In parts of rural America, especially in the Deep South and Midwest, giving birth is becoming increasingly difficult—not because of a lack of people, but because of a growing lack of places to deliver. Over the past few years, a quiet but deeply troubling trend has emerged: many small-town hospitals are shutting down their labor and delivery units, forcing expectant mothers to travel long distances—sometimes more than an hour—just to give birth.
In rural Alabama, this crisis is already a harsh reality. When the hospital in Thomasville closed entirely, it left residents without even emergency care nearby. Prior to its closure, the hospital hadn’t had a delivery unit for years, yet women still showed up in labor, hoping for help. Nurses had to improvise during emergencies, doing everything possible to keep mothers and newborns alive while waiting for specialists from faraway hospitals.
These stories are becoming more common across the country. Since 2020, more than 100 rural hospitals have shut down their obstetric units. Today, fewer than 1,000 rural hospitals in the U.S. still offer labor and delivery services. On average, two such units close every month.
So what’s driving the decline?
A Perfect Storm
The causes are complex but interconnected. Birth rates are declining in many rural areas, making it financially unfeasible for hospitals to maintain expensive, round-the-clock maternity services. Obstetric units require specialized staff, including physicians able to perform emergency cesarean sections, anesthetists, and trained nurses. Whether they’re needed or not, these staff must be on call 24/7—an expensive fixed cost for hospitals with only a handful of births each month.
Add in staffing shortages, especially in remote areas, and the situation worsens. Many doctors don’t want to be on call constantly, and those trained in both general and obstetric medicine are increasingly hard to find. In some regions, the closure of an OB unit means there might be only one or two doctors left who can handle childbirth at all.
For smaller hospitals, especially those not generating profits from other services, continuing to operate an obstetric unit is often a financial impossibility.
The Fallout
When a rural hospital shuts down its delivery services, the ripple effects are immediate and serious. More women end up giving birth in emergency rooms, often in facilities not equipped for labor. Some choose to schedule early inductions or cesarean sections to avoid risking a long drive during labor—decisions that come with their own health risks.
There’s also a broader impact on maternal and newborn health. Areas without local delivery services tend to see higher rates of preterm births, inadequate prenatal care, and complications during delivery. Support services that usually come with a full OB unit—like postpartum care, mental health support, lactation counseling, and access to midwives or doulas—often vanish along with the delivery rooms.
Ambulance services, already stretched thin in rural areas, are feeling the pressure too. Transporting laboring women over long distances can tie up emergency vehicles and staff for hours, creating gaps in care for the wider community.
What Can Be Done?
There’s no one-size-fits-all solution, but many agree that financial reform is essential.
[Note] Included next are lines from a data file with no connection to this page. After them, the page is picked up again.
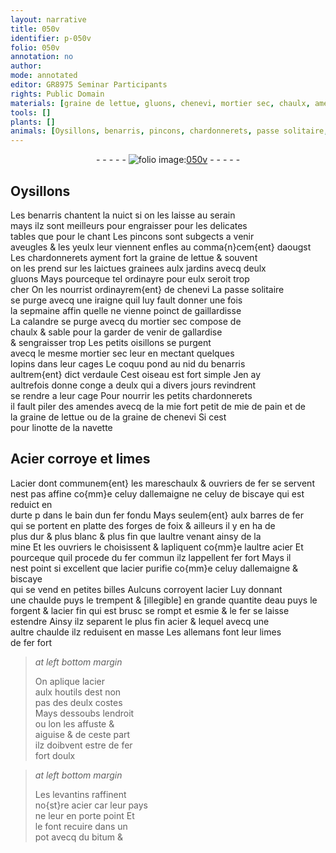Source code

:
 ```yaml
---
layout: narrative
title: 050v
identifier: p-050v
folio: 050v
annotation: no
author:
mode: annotated
editor: GR8975 Seminar Participants
rights: Public Domain
materials: [graine de lettue, gluons, chenevi, mortier sec, chaulx, amendes, mie, pain, graine de chenevi, navette, Acier, acier, fer, fer fondu, eau, bitum]
tools: []
plants: []
animals: [Oysillons, benarris, pincons, chardonnerets, passe solitaire, iraigne, calandre, oisillons, coquu, verdaule, linotte]
---
```


<div class="folio" align="center">- - - - - <a href="http://gallica.bnf.fr/ark:/12148/btv1b10500001g/f106.image" target="_blank"><img src="https://cu-mkp.github.io/2017-workshop-edition/assets/photo-icon.png" alt="folio image: " style="display:inline-block; margin-bottom:-3px;"/>050v</a> - - - - - </div>  
  

## <span class="al">Oysillons</span>

 
Les <span class="al">benarris</span> chantent la nuict si on les laisse au serain<br/> mays ilz sont meilleurs pour engraisser pour les delicates<br/> tables que pour le chant Les <span class="al">pincons</span> sont subgects a venir<br/> aveugles & les yeulx leur viennent enfles au comma{n}cem{ent} daougst<br/> Les <span class="al">chardonnerets</span> ayment fort la <span class="m">graine de lettue</span> & souvent<br/> on les prend sur les laictues grainees aulx jardins avecq deulx<br/> <span class="m">gluons</span> Mays pourceque tel ordinayre pour eulx seroit trop<br/> cher On les nourrist ordinayrem{ent} de <span class="m">chenevi</span> La <span class="al">passe solitaire</span><br/> se purge avecq une <span class="al">iraigne</span> quil luy fault donner une fois<br/> la sepmaine affin quelle ne vienne poinct de gaillardisse<br/> La <span class="al">calandre</span> se purge avecq du <span class="m">mortier sec</span> compose de<br/> <span class="m">chaulx</span> & sable pour la garder de venir de gallardise<br/> & sengraisser trop Les petits <span class="al">oisillons</span> se purgent<br/> avecq le mesme <span class="m">mortier sec</span> leur en mectant quelques<br/> lopins dans leur cages Le <span class="al">coquu</span> pond au nid du <span class="al">benarris</span><br/> aultrem{ent} dict <span class="al">verdaule</span> Cest oiseau est fort simple Jen ay<br/> aultrefois donne conge a deulx qui a divers jours revindrent<br/> se rendre a leur cage Pour nourrir les petits <span class="al">chardonnerets</span><br/> il fault piler des <span class="m">amendes</span> avecq de la mie fort petit de <span class="m">mie</span> de <span class="m">pain</span> et de<br/> la <span class="m">graine de lettue</span> ou de la <span class="m">graine de chenevi</span> Si cest<br/> pour <span class="al">linotte</span> de la <span class="m">navette</span>
 
 
  

## <span class="m">Acier</span> corroye et limes

 
L<span class="m">acier</span> dont communem{ent} les <span class="pro">mareschaulx</span> & <span class="pro">ouvriers de <span class="m">fer</span></span> se servent<br/> nest pas affine co{mm}e celuy d<span class="pl">allemaigne</span> ne celuy de <span class="pl">biscaye</span> qui est reduict en<br/> durte p dans le bain dun <span class="m">fer fondu</span> Mays seulem{ent} aulx barres de <span class="m">fer</span><br/> qui se portent en platte des forges de <span class="pl">foix</span> & ailleurs il y en ha de<br/> plus dur & plus blanc & plus fin que laultre venant ainsy de la<br/> mine Et les <span class="pro">ouvriers</span> le choisissent & lapliquent co{mm}e laultre <span class="m">acier</span> Et<br/> pourceque quil procede du <span class="m">fer</span> commun ilz lappellent <span class="m">fer</span> fort Mays il<br/> nest point si excellent que l<span class="m">acier</span> purifie co{mm}e celuy d<span class="pl">allemaigne</span> & <span class="pl">biscaye</span><br/> qui se vend en petites billes Aulcuns corroyent l<span class="m">acier</span> Luy donnant<br/> une chaulde puys le trempent & [illegible] en grande quantite d<span class="m">eau</span> puys le<br/> forgent & l<span class="m">acier</span> fin qui est brusc se rompt et esmie & le <span class="m">fer</span> se laisse<br/> estendre Ainsy ilz separent le plus fin <span class="m">acier</span> & lequel avecq une<br/> aultre chaulde ilz reduisent en masse Les <span class="pl">allemans</span> font leur limes<br/> de <span class="m">fer</span> fort
 
> *at left bottom margin*
> 
>   On aplique l<span class="m">acier</span><br/> aulx houtils dest non<br/> pas des deulx costes<br/> Mays dessoubs lendroit<br/> ou lon les affuste &<br/> aiguise & de ceste part<br/> ilz doibvent estre de <span class="m">fer</span><br/> fort doulx
 
> *at left bottom margin*
> 
>   Les <span class="pl">levantins</span> raffinent<br/> no{st}re <span class="m">acier</span> car leur pays<br/> ne leur en porte point Et<br/> le font recuire dans un<br/> pot avecq du <span class="m">bitum</span> &
 
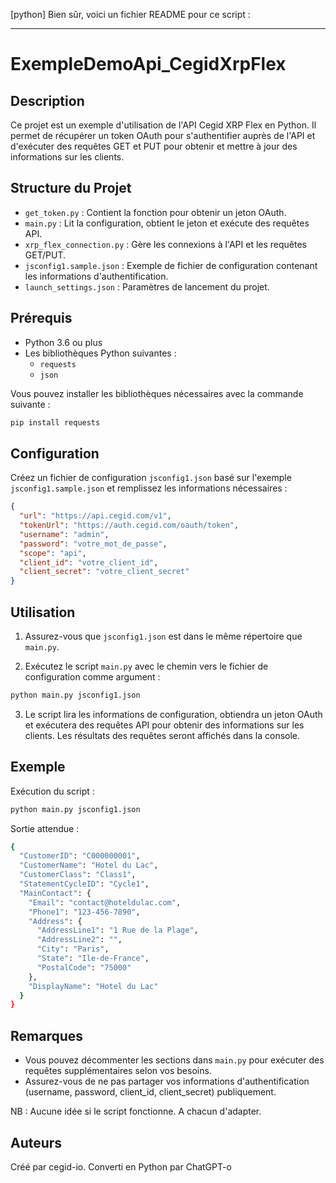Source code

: [python] Bien sûr, voici un fichier README pour ce script :

---

# ExempleDemoApi_CegidXrpFlex

## Description

Ce projet est un exemple d'utilisation de l'API Cegid XRP Flex en Python. Il permet de récupérer un token OAuth pour s'authentifier auprès de l'API et d'exécuter des requêtes GET et PUT pour obtenir et mettre à jour des informations sur les clients.

## Structure du Projet

- `get_token.py` : Contient la fonction pour obtenir un jeton OAuth.
- `main.py` : Lit la configuration, obtient le jeton et exécute des requêtes API.
- `xrp_flex_connection.py` : Gère les connexions à l'API et les requêtes GET/PUT.
- `jsconfig1.sample.json` : Exemple de fichier de configuration contenant les informations d'authentification.
- `launch_settings.json` : Paramètres de lancement du projet.

## Prérequis

- Python 3.6 ou plus
- Les bibliothèques Python suivantes :
  - `requests`
  - `json`

Vous pouvez installer les bibliothèques nécessaires avec la commande suivante :

```bash
pip install requests
```

## Configuration

Créez un fichier de configuration `jsconfig1.json` basé sur l'exemple `jsconfig1.sample.json` et remplissez les informations nécessaires :

```json
{
  "url": "https://api.cegid.com/v1",
  "tokenUrl": "https://auth.cegid.com/oauth/token",
  "username": "admin",
  "password": "votre_mot_de_passe",
  "scope": "api",
  "client_id": "votre_client_id",
  "client_secret": "votre_client_secret"
}
```

## Utilisation

1. Assurez-vous que `jsconfig1.json` est dans le même répertoire que `main.py`.

2. Exécutez le script `main.py` avec le chemin vers le fichier de configuration comme argument :

```bash
python main.py jsconfig1.json
```

3. Le script lira les informations de configuration, obtiendra un jeton OAuth et exécutera des requêtes API pour obtenir des informations sur les clients. Les résultats des requêtes seront affichés dans la console.

## Exemple

Exécution du script :

```bash
python main.py jsconfig1.json
```

Sortie attendue :

```bash
{
  "CustomerID": "C000000001",
  "CustomerName": "Hotel du Lac",
  "CustomerClass": "Class1",
  "StatementCycleID": "Cycle1",
  "MainContact": {
    "Email": "contact@hoteldulac.com",
    "Phone1": "123-456-7890",
    "Address": {
      "AddressLine1": "1 Rue de la Plage",
      "AddressLine2": "",
      "City": "Paris",
      "State": "Ile-de-France",
      "PostalCode": "75000"
    },
    "DisplayName": "Hotel du Lac"
  }
}
```

## Remarques

- Vous pouvez décommenter les sections dans `main.py` pour exécuter des requêtes supplémentaires selon vos besoins.
- Assurez-vous de ne pas partager vos informations d'authentification (username, password, client_id, client_secret) publiquement.

NB : Aucune idée si le script fonctionne. A chacun d'adapter.

## Auteurs

Créé par cegid-io.
Converti en Python par ChatGPT-o

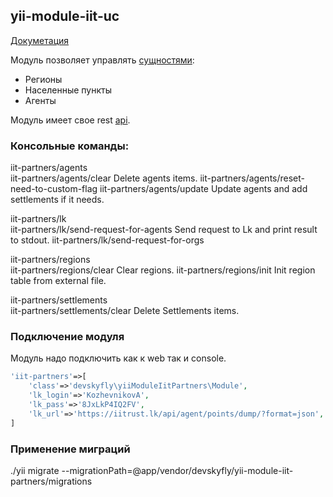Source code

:## yii-module-iit-uc

[Докуметация](docs/api/index.html)

Модуль позволяет управлять [сущностями](docs/api/namespaces/devskyfly.yiiModuleIitUc.models.html):

* Регионы
* Населенные пункты
* Агенты

Модуль имеет свое rest [api](docs/api/namespaces/devskyfly.yiiModuleIitUc.controllers.rest.html).

### Консольные команды:

iit-partners/agents                              
iit-partners/agents/clear                      Delete agents items.
iit-partners/agents/reset-need-to-custom-flag
iit-partners/agents/update                     Update agents and add settlements if it needs.

iit-partners/lk                                  
iit-partners/lk/send-request-for-agents        Send request to Lk and print result to stdout.
iit-partners/lk/send-request-for-orgs

iit-partners/regions                             
iit-partners/regions/clear                     Clear regions.
iit-partners/regions/init                      Init region table from external file.

iit-partners/settlements                         
iit-partners/settlements/clear                 Delete Settlements items.

### Подключение модуля

Модуль надо подключить как к web так и console.

```php
'iit-partners'=>[
    'class'=>'devskyfly\yiiModuleIitPartners\Module',
    'lk_login'=>'KozhevnikovA',
    'lk_pass'=>'8JxLkP4IQ2FV',
    'lk_url'=>'https://iitrust.lk/api/agent/points/dump/?format=json',
]
```

### Применение миграций

./yii migrate --migrationPath=@app/vendor/devskyfly/yii-module-iit-partners/migrations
Medicaid covers nearly half of all rural births, making it a critical source of funding for maternity care in small communities. However, Medicaid reimbursement rates are typically low, and when funding is cut—or even threatened—rural hospitals are among the first to feel the squeeze.
Some states have experimented with allowing freestanding birth centers or bringing urban-based doctors into rural clinics, but these efforts haven’t been enough to reverse the overall trend.
Experts argue that private insurance companies also need to step up. In many areas, these insurers pay even less than Medicaid for births, placing an additional burden on already struggling hospitals. Increasing these rates—or at least ensuring they cover the actual costs of providing care—could help stabilize the situation.
Ultimately, saving rural maternity care will require action from both public and private sectors. Whether through Medicaid reform, insurance regulation, or new care models, something has to change—or more families will be left facing longer drives, riskier births, and fewer options when it matters most.
As one healthcare leader put it: every rural hospital has its own story, but the theme is the same—too many are being forced to choose between staying open and bringing new life into the world.